Ein Vorwort von Hubert Weinzierl 1985

 

11-12

Die Flut von Veröffentlichungen über Natur- und Umweltschutz kostet wahrscheinlich mehr Bäume das Papier-Leben, als mit den hehren Erklärungen gerettet werden. Wozu also ein weiteres Buch schreiben, wozu die Stapel ungelesener Schriften um einen Titel vermehren?

Meine Absicht war es, ein »Gegenbuch« zu schreiben, ein Phänomen unserer Tage aufzuzeigen: Während nämlich alle – vom Minister bis zum Taxifahrer, von der Haus­frau bis zum Universitätsprofessor – von Naturschutz reden, und während Umwelt­politik das Thema von Gemeinderäten und inzwischen von Staatsoberhäuptern geworden ist – passiert gar nichts!

Diese lähmende Hektik habe ich bei Hunderten von Veranstaltungen, Verhandlungen oder Gesprächen im Jahre 1984 protokolliert, um aufzuzeigen, daß wir mit unserer linearen Denkweise »in kleinen Schritten« niemals den Wettlauf gewinnen können, den uns unerbittliche Naturgesetze mit ihren exponentiellen Abläufen vorgeben.

Die Aufzeichnungen sollen die Kluft verdeutlichen, die sich zwischen unseren Worten und Werken ständig vergrößert, obwohl das Umweltbewußtsein angeblich weiter an­steigt!

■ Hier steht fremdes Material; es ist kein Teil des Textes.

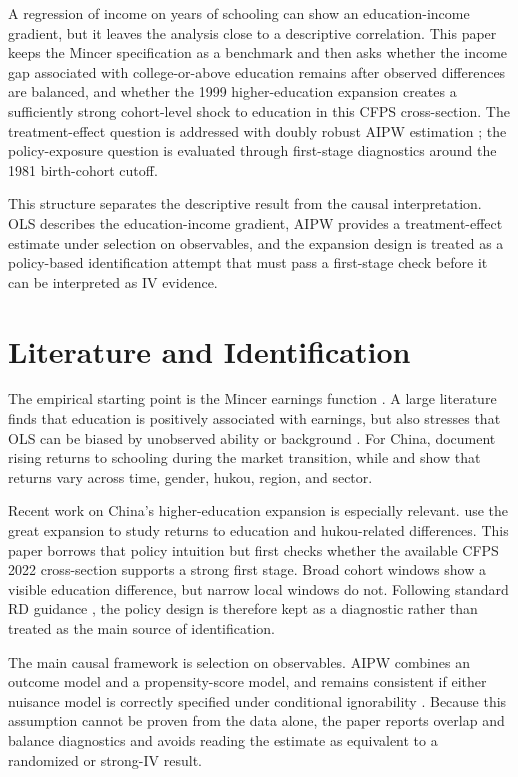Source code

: \documentclass[12pt]{article}
\begin{document}
A regression of income on years of schooling can show an education-income gradient, but it leaves the analysis close to a descriptive correlation. This paper keeps the Mincer specification as a benchmark and then asks whether the income gap associated with college-or-above education remains after observed differences are balanced, and whether the 1999 higher-education expansion creates a sufficiently strong cohort-level shock to education in this CFPS cross-section. The treatment-effect question is addressed with doubly robust AIPW estimation \citep{hirano2003efficient, bang2005doubly}; the policy-exposure question is evaluated through first-stage diagnostics around the 1981 birth-cohort cutoff.

This structure separates the descriptive result from the causal interpretation. OLS describes the education-income gradient, AIPW provides a treatment-effect estimate under selection on observables, and the expansion design is treated as a policy-based identification attempt that must pass a first-stage check before it can be interpreted as IV evidence.

\section{Literature and Identification}

The empirical starting point is the Mincer earnings function \citep{mincer1974schooling}. A large literature finds that education is positively associated with earnings, but also stresses that OLS can be biased by unobserved ability or background \citep{card1999causal}. For China, \citet{zhang2005urban} document rising returns to schooling during the market transition, while \citet{asadullah2020changing} and \citet{ma2021meta} show that returns vary across time, gender, hukou, region, and sector.

Recent work on China's higher-education expansion is especially relevant. \citet{huang2022expansion} use the great expansion to study returns to education and hukou-related differences. This paper borrows that policy intuition but first checks whether the available CFPS 2022 cross-section supports a strong first stage. Broad cohort windows show a visible education difference, but narrow local windows do not. Following standard RD guidance \citep{imbens2008rd, lee2010rd}, the policy design is therefore kept as a diagnostic rather than treated as the main source of identification.

The main causal framework is selection on observables. AIPW combines an outcome model and a propensity-score model, and remains consistent if either nuisance model is correctly specified under conditional ignorability \citep{bang2005doubly}. Because this assumption cannot be proven from the data alone, the paper reports overlap and balance diagnostics and avoids reading the estimate as equivalent to a randomized or strong-IV result.
\end{document}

Dabei will ich keine Gruppe, nicht »die Politik« oder »die Industrie« oder »die Autofahrer« verteufeln, sondern allenfalls auf unsere gemeinsame falsche Denk­weise, auf die unsolidarische Atmosphäre gegenüber der Schöpfung aufmerksam machen.

Zu Beginn des Orwell-Jahres 1984 hat mir ein hoher Politiker gesagt: »Werden's sehen, passieren tut gar nichts!«

Er hat recht behalten, auch wenn er es anders gemeint hat: Während wir viele Programme vorlegen, zerreißt das Netzwerk des Lebens. Während wir Arbeitsplätze für Menschen fordern, verselbständigen sich die Maschinen. Während das Umweltbewußtsein wächst, schwindet die Umwelt. Während die Schar der Waldfreunde anwächst, stirbt der Wald. Wo gestern noch drei Bauern gepflügt haben, steht heute die Agrarfabrik.

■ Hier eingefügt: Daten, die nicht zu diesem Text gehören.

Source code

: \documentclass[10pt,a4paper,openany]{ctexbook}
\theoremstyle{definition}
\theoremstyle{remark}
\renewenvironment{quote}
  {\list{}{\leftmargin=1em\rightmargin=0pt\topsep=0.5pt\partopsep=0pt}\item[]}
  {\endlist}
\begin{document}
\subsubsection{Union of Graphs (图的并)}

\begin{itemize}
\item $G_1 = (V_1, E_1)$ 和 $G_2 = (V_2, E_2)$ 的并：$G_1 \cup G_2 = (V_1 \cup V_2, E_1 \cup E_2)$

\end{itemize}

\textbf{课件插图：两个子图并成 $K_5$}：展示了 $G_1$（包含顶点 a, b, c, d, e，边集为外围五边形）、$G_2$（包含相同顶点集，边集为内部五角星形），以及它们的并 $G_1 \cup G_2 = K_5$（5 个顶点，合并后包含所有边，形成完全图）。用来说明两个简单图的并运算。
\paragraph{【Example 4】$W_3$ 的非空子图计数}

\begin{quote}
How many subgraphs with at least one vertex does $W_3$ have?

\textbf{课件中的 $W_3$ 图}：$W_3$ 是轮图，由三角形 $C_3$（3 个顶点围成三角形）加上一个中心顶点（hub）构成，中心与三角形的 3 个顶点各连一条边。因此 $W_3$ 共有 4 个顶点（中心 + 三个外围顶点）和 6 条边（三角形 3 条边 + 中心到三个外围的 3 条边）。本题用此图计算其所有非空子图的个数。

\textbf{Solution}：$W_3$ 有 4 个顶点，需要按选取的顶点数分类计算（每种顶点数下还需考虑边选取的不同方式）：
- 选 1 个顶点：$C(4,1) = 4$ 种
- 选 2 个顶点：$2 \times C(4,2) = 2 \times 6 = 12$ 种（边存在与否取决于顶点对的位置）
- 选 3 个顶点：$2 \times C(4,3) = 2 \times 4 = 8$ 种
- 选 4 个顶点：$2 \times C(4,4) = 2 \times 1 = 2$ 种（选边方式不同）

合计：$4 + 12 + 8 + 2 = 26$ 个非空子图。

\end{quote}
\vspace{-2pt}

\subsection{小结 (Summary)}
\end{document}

Der Trend ist eindeutig: Das Umwelt­bewußtsein steigt weiter, aber verklungen sind Wachtelruf und Grillenlieder, verdorrt das Sonnen­röschen und erstickt die Tanne. Nur der Trend stimmt!

Wie kann es geschehen, daß wir uns so sehr an das Sterben der Mitgeschöpfe gewöhnen? Müssen wir nicht den Sinn des Seins und unsere Werte neu überdenken? Was ist Reichtum? Was ist uns »Schwester Tanne« noch wert?

Reich sind wir zwar an siebenundzwanzig Millionen Autos, aber arm an dreihundert todgeweihten Weißen Störchen. Reich sind wir an zwölftausend Megawatt Atomstrom, aber arm an köstlichem Quellwasser, das nur noch zu drei Prozent genießbar ist.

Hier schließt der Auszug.